But there, you know, you do have to take into consideration, the data will come out hopefully very soon after the the initial launch of indication one, which could lead to utilization and availability of Revumenib beyond its initial, indication. So, you know, I think, I think there are a lot of nuances you'll have to paint onto your analogue, but, we do think that there could be a very strong uptake and launch curve because of the high unmet need, because standard of care is not addressing patients appropriately. And the knowledge base, right? The last two ASH meetings, menin inhibition has been the talk of the meeting. And so I think the understanding of this new mechanism in this space is also very strong.

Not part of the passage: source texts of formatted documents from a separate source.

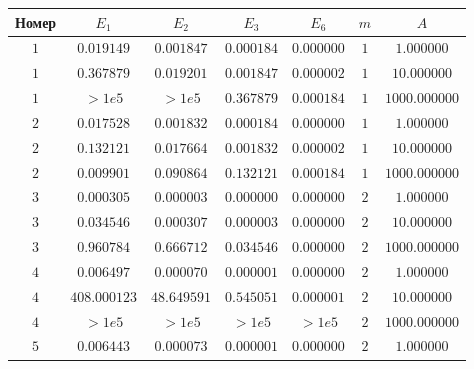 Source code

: \documentclass[14pt,a4paper]{extarticle}
\newcommand{\1}{\mathbbm{1}}
\begin{document}
\begin{table}[h!] 
    \begin{center} 
    \begin{tabular}{|c|c|c|c|c|c|c|} 
    \hline 
    Номер  & $E_1$ & $E_2$ & $E_3$ & $E_6$ & $m$ & $A$ \\ \hline
     $1$ &  $0.019149$ & $0.001847$ & $0.000184$ & $0.000000$ & $1$ & $1.000000$ \\ \hline 
    
     $1$ &  $0.367879$ & $0.019201$ & $0.001847$ & $0.000002$ & $1$ & $10.000000$ \\ \hline 
    
     $1$ &  $>1e5$ & $>1e5$ & $0.367879$ & $0.000184$ & $1$ & $1000.000000$ \\ \hline 
    
     $2$ &  $0.017528$ & $0.001832$ & $0.000184$ & $0.000000$ & $1$ & $1.000000$ \\ \hline 
    
     $2$ &  $0.132121$ & $0.017664$ & $0.001832$ & $0.000002$ & $1$ & $10.000000$ \\ \hline 
    
     $2$ &  $0.009901$ & $0.090864$ & $0.132121$ & $0.000184$ & $1$ & $1000.000000$ \\ \hline 
    
     $3$ &  $0.000305$ & $0.000003$ & $0.000000$ & $0.000000$ & $2$ & $1.000000$ \\ \hline 
    
     $3$ &  $0.034546$ & $0.000307$ & $0.000003$ & $0.000000$ & $2$ & $10.000000$ \\ \hline 
    
     $3$ &  $0.960784$ & $0.666712$ & $0.034546$ & $0.000000$ & $2$ & $1000.000000$ \\ \hline 
    
     $4$ &  $0.006497$ & $0.000070$ & $0.000001$ & $0.000000$ & $2$ & $1.000000$ \\ \hline 
    
     $4$ &  $408.000123$ & $48.649591$ & $0.545051$ & $0.000001$ & $2$ & $10.000000$ \\ \hline 
    
     $4$ &  $>1e5$ & $>1e5$ & $>1e5$ & $>1e5$ & $2$ & $1000.000000$ \\ \hline 
    
     $5$ &  $0.006443$ & $0.000073$ & $0.000001$ & $0.000000$ & $2$ & $1.000000$ \\ \hline 
    

\end{tabular}
\end{center}
\end{table}
\end{document}
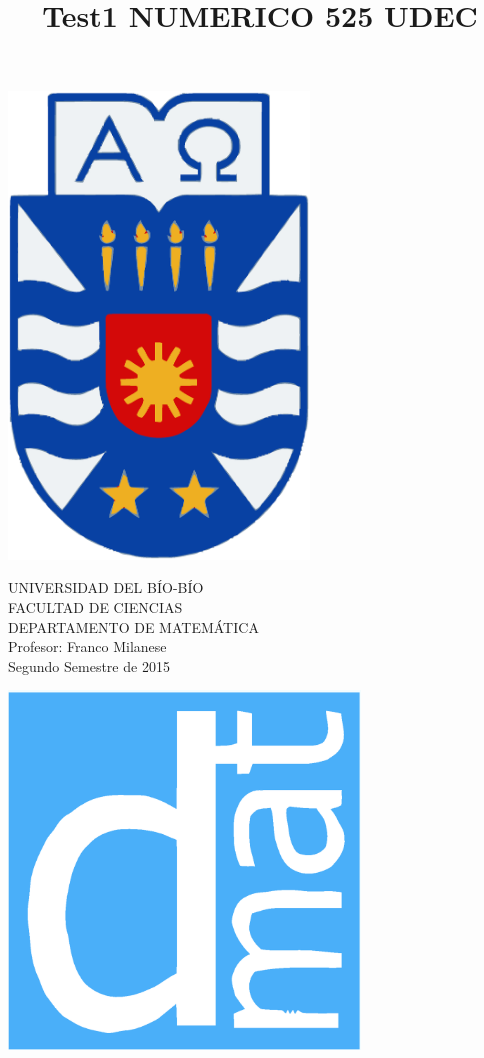 \documentclass[11pt]{article}
\begin{document}
\title{Test1  NUMERICO 525 UDEC}

{\begin{minipage}{2cm}
\hspace*{1cm}\includegraphics[width=0.6\textwidth]{escubo-ubb.eps}
\end{minipage}
\begin{minipage}{12cm}
\small
{\bf \rm 
{
\begin{center}
{\footnotesize UNIVERSIDAD DEL B\'IO-B\'IO} \\
{\scriptsize FACULTAD DE CIENCIAS}  \\
{\scriptsize DEPARTAMENTO DE MATEM\'ATICA}  \\
{\scriptsize Profesor:  Franco Milanese}\\
{\scriptsize Segundo Semestre de 2015}
\end{center}
}}
\end{minipage}}
{\begin{minipage}{2cm}
\hspace*{-0.5cm}\vspace*{-0.05cm}\includegraphics[width=0.7\textwidth]{escudo-dmat.eps}
\end{minipage}}
\end{document}
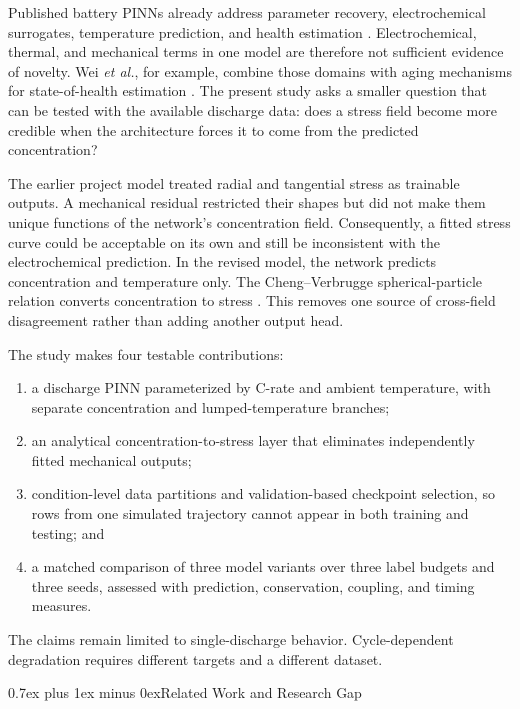 \documentclass[conference]{IEEEtran}
\makeatletter
\newcommand{\headingfont}{\rmfamily}
\def\section{\@startsection{section}{1}{\z@}{1.5ex plus 1.5ex minus 0.5ex}%
{0.7ex plus 1ex minus 0ex}{\normalfont\headingfont\large\centering\bfseries}}
\makeatother
\begin{document}
Published battery PINNs already address parameter recovery, electrochemical surrogates, temperature prediction, and health estimation \cite{hassanaly2024part1,hassanaly2024part2,wang2023temperature,wang2024parameter}. Electrochemical, thermal, and mechanical terms in one model are therefore not sufficient evidence of novelty. Wei \emph{et al.}, for example, combine those domains with aging mechanisms for state-of-health estimation \cite{wei2026etm}. The present study asks a smaller question that can be tested with the available discharge data: does a stress field become more credible when the architecture forces it to come from the predicted concentration?

The earlier project model treated radial and tangential stress as trainable outputs. A mechanical residual restricted their shapes but did not make them unique functions of the network's concentration field. Consequently, a fitted stress curve could be acceptable on its own and still be inconsistent with the electrochemical prediction. In the revised model, the network predicts concentration and temperature only. The Cheng--Verbrugge spherical-particle relation converts concentration to stress \cite{cheng2009stress}. This removes one source of cross-field disagreement rather than adding another output head.

The study makes four testable contributions:
\begin{enumerate}
    \item a discharge PINN parameterized by C-rate and ambient temperature, with separate concentration and lumped-temperature branches;
    \item an analytical concentration-to-stress layer that eliminates independently fitted mechanical outputs;
    \item condition-level data partitions and validation-based checkpoint selection, so rows from one simulated trajectory cannot appear in both training and testing; and
    \item a matched comparison of three model variants over three label budgets and three seeds, assessed with prediction, conservation, coupling, and timing measures.
\end{enumerate}
The claims remain limited to single-discharge behavior. Cycle-dependent degradation requires different targets and a different dataset.

\section{Related Work and Research Gap}
\end{document}
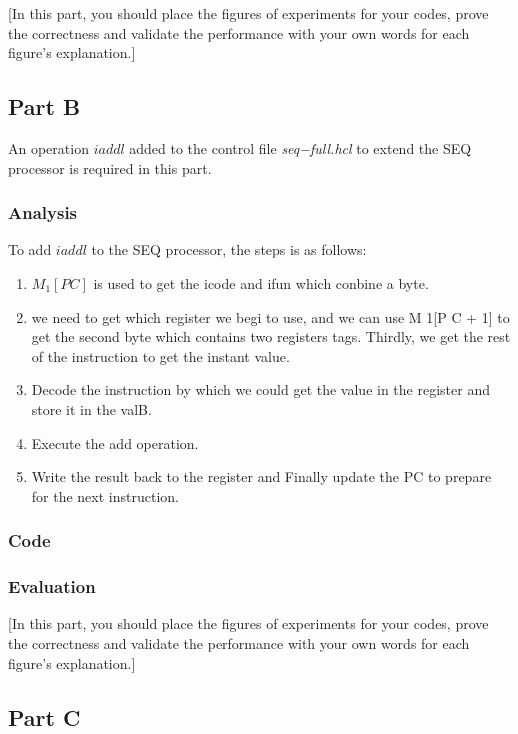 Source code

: \documentclass{article}
\begin{document}
[In this part, you should place the figures of experiments for your codes, prove the correctness and validate the performance with your own words for each figure’s explanation.]\

\subsection{Part B}
An operation $iaddl$ added to the control file \textit{seq−full.hcl} to extend the SEQ processor is required in this part.
\subsubsection{Analysis}
To add $iaddl$ to the SEQ processor, the steps is as follows:

\begin{enumerate}
\item $M_1[PC]$ is used to get the icode and ifun which conbine a byte.
\item  we need to get which register we begi to use, and we can use M 1[P C + 1] to get the second byte which contains two registers tags.
Thirdly, we get the rest of the instruction to get the instant value. 
\item Decode the instruction by which we could get the value in the register and store it in the valB.
\item Execute the add operation.
\item Write the result back to the register and Finally update the PC to prepare for the next instruction.
\end{enumerate}


\subsubsection{Code}



\subsubsection{Evaluation}

[In this part, you should place the figures of experiments for your codes, prove the correctness and validate the performance with your own words for each figure’s explanation.]

\subsection{Part C}
\end{document}
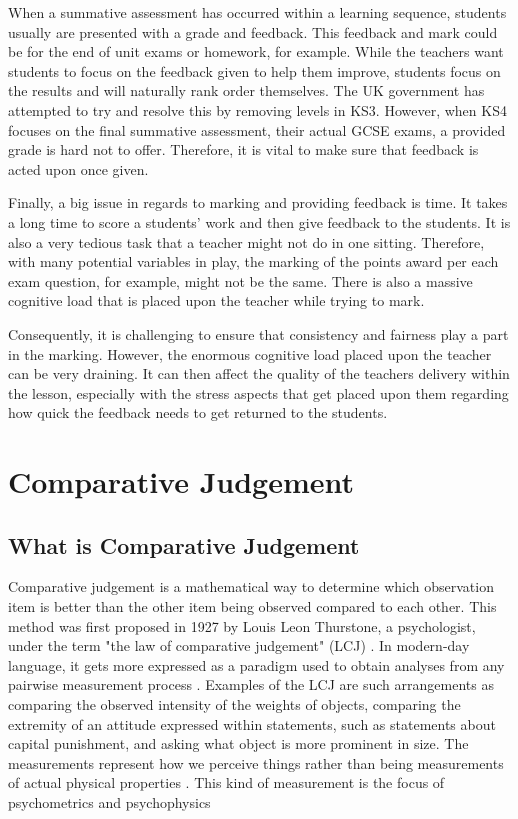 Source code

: 		When a summative assessment has occurred within a learning sequence, students usually are presented with a grade and feedback. This feedback and mark could be for the end of unit exams or homework, for example. While the teachers want students to focus on the feedback given to help them improve, students focus on the results and will naturally rank order themselves. The UK government has attempted to try and resolve this by removing levels in KS3. However, when KS4 focuses on the final summative assessment, their actual GCSE exams, a provided grade is hard not to offer. Therefore, it is vital to make sure that feedback is acted upon once given.
		
		Finally, a big issue in regards to marking and providing feedback is time. It takes a long time to score a students' work and then give feedback to the students. It is also a very tedious task that a teacher might not do in one sitting. Therefore, with many potential variables in play, the marking of the points award per each exam question, for example, might not be the same. There is also a massive cognitive load that is placed upon the teacher while trying to mark.
		
		Consequently, it is challenging to ensure that consistency and fairness play a part in the marking. However, the enormous cognitive load placed upon the teacher can be very draining. It can then affect the quality of the teachers delivery within the lesson, especially with the stress aspects that get placed upon them regarding how quick the feedback needs to get returned to the students.
	
	\section{Comparative Judgement}
	
	
	\subsection{What is Comparative Judgement} 
		Comparative judgement is a mathematical way to determine which observation item is better than the other item being observed compared to each other. This method was first proposed in 1927 by Louis Leon Thurstone, a psychologist, under the term "the law of comparative judgement" (LCJ) \cite{thurstone1927psychophysical, thurstone1927law}. In modern-day language, it gets more expressed as a paradigm used to obtain analyses from any pairwise measurement process \cite{research_ed}. Examples of the LCJ are such arrangements as comparing the observed intensity of the weights of objects, comparing the extremity of an attitude expressed within statements, such as statements about capital punishment, and asking what object is more prominent in size.  The measurements represent how we perceive things rather than being measurements of actual physical properties \cite{arbuckle1973general}. This kind of measurement is the focus of psychometrics and psychophysics \cite{furr2021psychometrics, gescheider2013psychophysics}
		
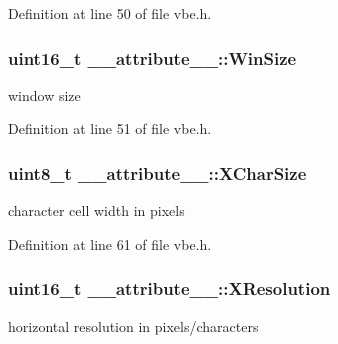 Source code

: Definition at line 50 of file vbe.\+h.

\hypertarget{struct____attribute_____ad26e754fe362f3085c7ec4c0e5e75a6f}{}
\subsubsection[{Win\+Size}]{\setlength{\rightskip}{0pt plus 5cm}uint16\+\_\+t \+\_\+\+\_\+attribute\+\_\+\+\_\+\+::\+Win\+Size}\label{struct____attribute_____ad26e754fe362f3085c7ec4c0e5e75a6f}


window size 



Definition at line 51 of file vbe.\+h.

\hypertarget{struct____attribute_____acac41a300563737d7849a92cd1d5c10b}{}
\subsubsection[{X\+Char\+Size}]{\setlength{\rightskip}{0pt plus 5cm}uint8\+\_\+t \+\_\+\+\_\+attribute\+\_\+\+\_\+\+::\+X\+Char\+Size}\label{struct____attribute_____acac41a300563737d7849a92cd1d5c10b}


character cell width in pixels 



Definition at line 61 of file vbe.\+h.

\hypertarget{struct____attribute_____abe48e2b29aa99e813a1447d22711f4f4}{}
\subsubsection[{X\+Resolution}]{\setlength{\rightskip}{0pt plus 5cm}uint16\+\_\+t \+\_\+\+\_\+attribute\+\_\+\+\_\+\+::\+X\+Resolution}\label{struct____attribute_____abe48e2b29aa99e813a1447d22711f4f4}


horizontal resolution in pixels/characters 



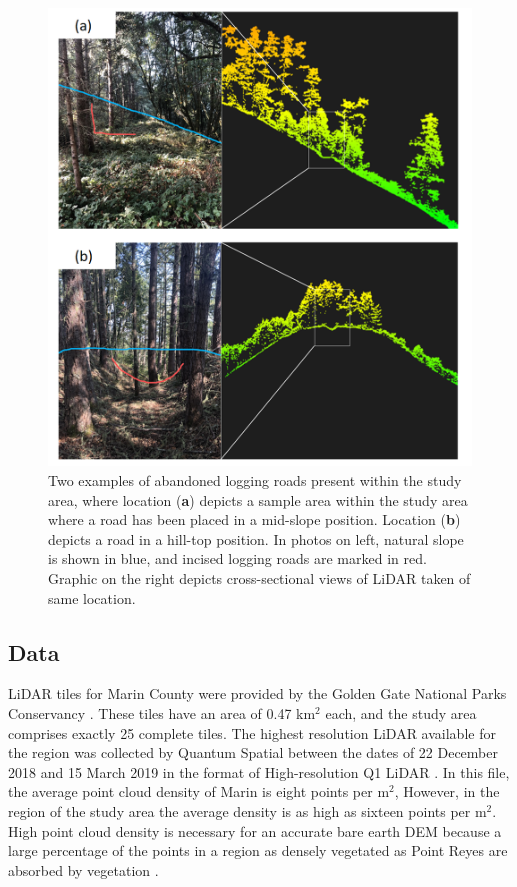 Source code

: \documentclass[remotesensing,article,accept,pdftex,moreauthors]{Definitions/mdpi}
\begin{document}
\begin{figure}[H]	
\includegraphics[width=10 cm]{roadtypes.png}
\caption{Two examples of abandoned logging roads present within the study area, where location (\textbf{a}) depicts a sample area within the study area where a road has been placed in a mid-slope position. Location (\textbf{b}) depicts a road in a hill-top position. In photos on left, natural slope is shown in blue, and incised logging roads are marked in red. Graphic on the right depicts cross-sectional views of LiDAR taken of same location.\label{fig2}}
\end{figure}  

\subsection{Data}

LiDAR tiles for Marin County were provided by the Golden Gate National Parks Conservancy \cite{becker}. These tiles have an area of 0.47 km$^2$ each, and the study area comprises exactly 25 complete tiles. The highest resolution LiDAR available for the region was collected by Quantum Spatial between the dates of 22 December 2018 and 15 March 2019 in the format of High-resolution Q1 LiDAR \cite{quantum}. In this file, the average point cloud density of Marin is eight points per m$^2$, However, in the region of the study area the average density is as high as sixteen points per m$^2$. High point cloud density is necessary for an accurate bare earth DEM because a large percentage of the points in a region as densely vegetated as Point Reyes \cite{sherba, white} are absorbed by vegetation %
.
\end{document}
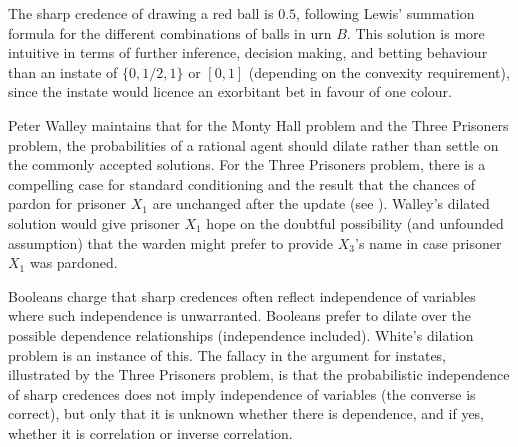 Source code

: \documentclass[11pt]{article}
\begin{document}
The sharp credence of drawing a red ball is $0.5$, following Lewis'
summation formula for the different combinations of balls in urn $B$.
This solution is more intuitive in terms of further inference,
decision making, and betting behaviour than an instate of
$\{0,1/2,1\}$ or $[0,1]$ (depending on the convexity requirement),
since the instate would licence an exorbitant bet in favour of one
colour.


Peter Walley maintains that for the Monty Hall problem and the Three
Prisoners problem, the probabilities of a rational agent should dilate
rather than settle on the commonly accepted solutions. For the Three
Prisoners problem, there is a compelling case for standard
conditioning and the result that the chances of pardon for prisoner
$X_{1}$ are unchanged after the update (see
). Walley's dilated solution would give
prisoner $X_{1}$ hope on the doubtful possibility (and unfounded
assumption) that the warden might prefer to provide $X_{3}$'s name in
case prisoner $X_{1}$ was pardoned.

Booleans charge that sharp credences often reflect independence of
variables where such independence is unwarranted. Booleans prefer to
dilate over the possible dependence relationships (independence
included). White's dilation problem is an instance of this. The
fallacy in the argument for instates, illustrated by the Three
Prisoners problem, is that the probabilistic independence of sharp
credences does not imply independence of variables (the converse is
correct), but only that it is unknown whether there is dependence, and
if yes, whether it is correlation or inverse correlation.

\end{document}
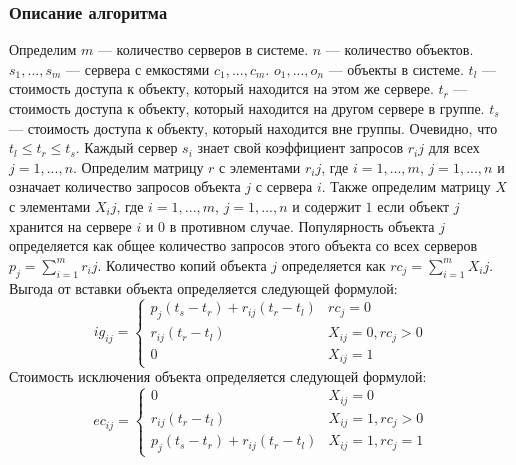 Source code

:		\subsubsection{Описание алгоритма}
			Определим $m$ --- количество серверов в системе. $n$ --- количество объектов. $s_1, ..., s_m$ --- сервера с емкостями
			$c_1, ..., c_m$. $o_1, ..., o_n$ --- объекты в системе. $t_l$ --- стоимость доступа к объекту, который находится на 
			этом же сервере. $t_r$ --- стоимость доступа к объекту, который находится на другом сервере в группе. $t_s$ --- стоимость 
			доступа к объекту, который находится вне группы. Очевидно, что $t_l \leq t_r \leq t_s$. Каждый сервер $s_i$ знает свой
			коэффициент запросов $r_ij$ для всех $j = 1, ..., n$. Определим матрицу $r$ с элементами $r_ij$, где $i = 1, ..., m$,
			$j = 1, ..., n$ и означает количество запросов объекта $j$ с сервера $i$. Также определим матрицу $X$ с элементами 
			$X_ij$, где $i = 1, ..., m$, $j = 1, ..., n$ и содержит $1$ если объект $j$ хранится на сервере $i$ и $0$  в противном случае.
			Популярность объекта $j$ определяется как общее количество запросов этого объекта со всех серверов $p_j = \sum_{i=1}^{m} r_ij$.
			Количество копий объекта $j$ определяется как $rc_j = \sum_{i=1}^{m} X_ij$.
			Выгода от вставки объекта определяется следующей формулой: 
			 \[ 	
				ig_{ij} =
				\begin{cases} 
			 		p_j (t_s - t_r) + r_{ij} (t_r - t_l) 	& rc_j = 0 \\
			 		r_{ij} (t_r - t_l) 						& X_{ij} = 0, rc_j > 0 \\
			 		0 										    & X_{ij} = 1 
			  	\end{cases}
			 \]
			Стоимость исключения объекта определяется следующей формулой:
			\[ 	
				ec_{ij} =
				\begin{cases} 
					0										& X_{ij} = 0 \\
					r_{ij} (t_r - t_l) 						& X_{ij} = 1, rc_j > 0 \\
					p_j (t_s - t_r) + r_{ij} (t_r - t_l)	& X_{ij} = 1, rc_j = 1 
			 	\end{cases}
			\]


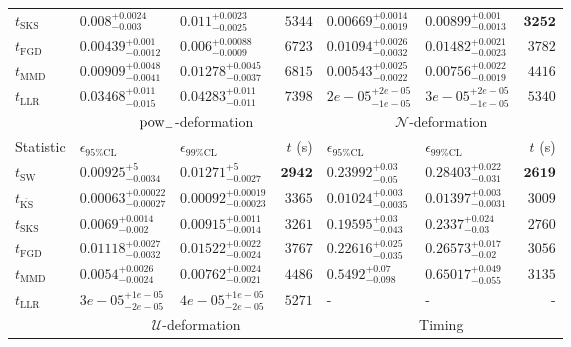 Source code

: \begin{tabular}{l|llr|llr}
	$t_{\mathrm{SKS}}$ & $0.008_{-0.003}^{+0.0024}$ & $0.011_{-0.0025}^{+0.0023}$ & $5344$ & $0.00669_{-0.0019}^{+0.0014}$ & $0.00899_{-0.0013}^{+0.001}$ & ${\mathbf{3252}}$ \\
	$t_{\mathrm{FGD}}$ & ${\mathbf{0.00439_{-0.0012}^{+0.001}}}$ & ${\mathbf{0.006_{-0.0009}^{+0.00088}}}$ & $6723$ & $0.01094_{-0.0032}^{+0.0026}$ & $0.01482_{-0.0023}^{+0.0021}$ & $3782$ \\
	$t_{\mathrm{MMD}}$ & $0.00909_{-0.0041}^{+0.0048}$ & $0.01278_{-0.0037}^{+0.0045}$ & $6815$ & $0.00543_{-0.0022}^{+0.0025}$ & $0.00756_{-0.0019}^{+0.0022}$ & $4416$ \\
	$t_{\mathrm{LLR}}$ & $0.03468_{-0.015}^{+0.011}$ & $0.04283_{-0.011}^{+0.011}$ & $7398$ & $2e-05_{-1e-05}^{+2e-05}$ & $3e-05_{-1e-05}^{+2e-05}$ & $5340$ \\
	\toprule
	\multicolumn{1}{c}{} & \multicolumn{3}{c}{$\rm{pow}_{-}$-deformation} & \multicolumn{3}{c}{$\mathcal{N}$-deformation} \\
	Statistic & $\epsilon_{95\%\mathrm{CL}}$ & $\epsilon_{99\%\mathrm{CL}}$ & $t$ (s) & $\epsilon_{95\%\mathrm{CL}}$ & $\epsilon_{99\%\mathrm{CL}}$ & $t$ (s) \\
	\midrule
	$t_{\mathrm{SW}}$ & $0.00925_{-0.0034}^{+5}$ & $0.01271_{-0.0027}^{+5}$ & ${\mathbf{2942}}$ & $0.23992_{-0.05}^{+0.03}$ & $0.28403_{-0.031}^{+0.022}$ & ${\mathbf{2619}}$ \\
	$t_{\overline{\mathrm{KS}}}$ & ${\mathbf{0.00063_{-0.00027}^{+0.00022}}}$ & ${\mathbf{0.00092_{-0.00023}^{+0.00019}}}$ & $3365$ & ${\mathbf{0.01024_{-0.0035}^{+0.003}}}$ & ${\mathbf{0.01397_{-0.0031}^{+0.003}}}$ & $3009$ \\
	$t_{\mathrm{SKS}}$ & $0.0069_{-0.002}^{+0.0014}$ & $0.00915_{-0.0014}^{+0.0011}$ & $3261$ & $0.19595_{-0.043}^{+0.03}$ & $0.2337_{-0.03}^{+0.024}$ & $2760$ \\
	$t_{\mathrm{FGD}}$ & $0.01118_{-0.0032}^{+0.0027}$ & $0.01522_{-0.0024}^{+0.0022}$ & $3767$ & $0.22616_{-0.035}^{+0.025}$ & $0.26573_{-0.02}^{+0.017}$ & $3056$ \\
	$t_{\mathrm{MMD}}$ & $0.0054_{-0.0024}^{+0.0026}$ & $0.00762_{-0.0021}^{+0.0024}$ & $4486$ & $0.5492_{-0.098}^{+0.07}$ & $0.65017_{-0.055}^{+0.049}$ & $3135$ \\
	$t_{\mathrm{LLR}}$ & $3e-05_{-2e-05}^{+1e-05}$ & $4e-05_{-2e-05}^{+1e-05}$ & $5271$ & - & - & - \\
	\toprule
	\multicolumn{1}{c}{} & \multicolumn{3}{c}{$\mathcal{U}$-deformation} & \multicolumn{3}{c}{Timing} \\

\end{tabular}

How should we think about the Revumenib duration of treatment in the commercial setting, in the relapsed/refractory AML setting, and given there will be this component of transplant and maintenance dynamic that you've talked a lot about?
Yeah.
Is it-
No, it's a great follow-on. I think, you know, we're seeing in the study a significant portion of patients who have had a transplant go on to receive maintenance, and we anticipate that in the clinical trial section of the label that will be described, so physicians can understand that this is part of how to treat the patient and part of the dataset that we've produced. We also anticipate having a publication that goes into more detail on the trial and be supportive of that dynamic.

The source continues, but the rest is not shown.